The Effingham County Chamber of Commerce and the city of Rincon are opening the door to the county’s gateway along Highway 21.
Rincon will be submitting a grant application to the state Department of Transportation’s GATEway program and the application has to be in the state’s hands Nov. 30. The Georgia Transportation Enhancement program is set aside for roadside beautification projects.
“We ran into a few roadblocks,” Chamber President Michael Lee said. “But Rincon has stepped forward. We’re real happy with what’s going on and being on the right track.”
Rincon city planner LaMeisha Hunter is writing the grant application. Rincon also is taking on a five-year commitment as part of the deal.
“LaMeisha has been wonderful to work with on this project,” said former Chamber President Freddie Long, who has championed the cause since his tenure last year.
Under the proposal, the beautification project will start at Lisa Street and go south toward the county line. The grant, which would be $50,000, comes from the state DOT’s receipts from highway billboard advertising. Any organization, local government or state agency may apply for an individual grant that involves the local community and enhances the right of way. Grants max out at $50,000 each, and the state has $450,000 available to disburse.
Grant applications must come with a local government resolution, which Rincon City Council approved unanimously, a memorandum of understanding, cost projections for landscape construction and installation, a long-term maintenance plan and funding sources for the applicant’s contributions to the project.
Hunter said the city’s cost would be $2,100 in in-kind contributions and a direct cost of $4,800. The grant proceeds would go toward the purchase of plants and paying for the labor needed to maintain the plants. The city also could donate the mulch it produces. The city also could use reuse water from its treatment plant from a tanker to irrigate the plants it puts in along the project.
Long said the Chamber also has brought the Rincon Garden Club on board to plant some perennials in the median.
The grant awards will be announced in March, and plans are start to start work in the summer. Part of the plan includes planting holly, juniper and crape myrtle trees, but those won’t take place until fall, if the grant is awarded.
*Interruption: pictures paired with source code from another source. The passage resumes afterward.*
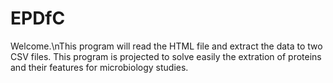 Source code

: # EPDfC
Welcome.\nThis program will read the HTML file and extract the data to two CSV files. This program is projected to solve easily the extration of proteins and their features for microbiology studies.
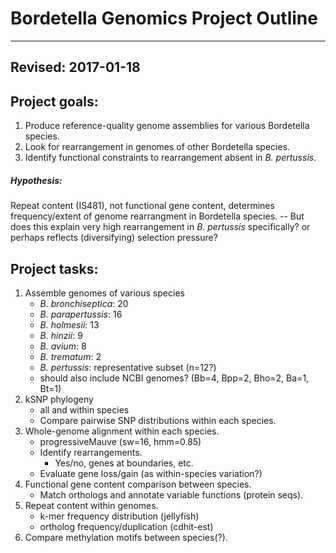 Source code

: # Bordetella Genomics Project Outline
------
Revised: 2017-01-18
------
## Project goals:
1. Produce reference-quality genome assemblies for various Bordetella species.
1. Look for rearrangement in genomes of other Bordetella species.
1. Identify functional constraints to rearrangement absent in *B. pertussis*.

##### Hypothesis:
Repeat content (IS481), not functional gene content, determines frequency/extent of genome rearrangment in Bordetella species. -- But does this explain very high rearrangement in *B. pertussis* specifically? or perhaps reflects (diversifying) selection pressure?

## Project tasks:
1. Assemble genomes of various species
	+ *B. bronchiseptica*: 20
	+ *B. parapertussis*: 16
	+ *B. holmesii*: 13
	+ *B. hinzii*: 9
	+ *B. avium*: 8
	+ *B. trematum*: 2
	+ *B. pertussis*: representative subset (n=12?)
	+ should also include NCBI genomes? (Bb=4, Bpp=2, Bho=2, Ba=1, Bt=1)
1. kSNP phylogeny
	+ all and within species
	+ Compare pairwise SNP distributions within each species.
1. Whole-genome alignment within each species.
	+ progressiveMauve (sw=16, hmm=0.85)
	+ Identify rearrangements.
		+ Yes/no, genes at boundaries, etc.
	+ Evaluate gene loss/gain (as within-species variation?)
1. Functional gene content comparison between species.
	+ Match orthologs and annotate variable functions (protein seqs).
1. Repeat content within genomes.
	+ k-mer frequency distribution (jellyfish)
	+ ortholog frequency/duplication (cdhit-est)
1. Compare methylation motifs between species(?).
“We won’t be planting those trees in July — not if we want them to live,” Long said.
The Chamber has gotten letters of support from the county commission and from business owners along the Highway 21 corridor.
“They’re looking forward to having that median dressed up,” Long said.
But the state’s dire straits for road money lead to some questioning.
“How can the DOT have enough money to beautify roads and doesn’t have enough money to maintain roads we have?” asked Commissioner Hubert Sapp.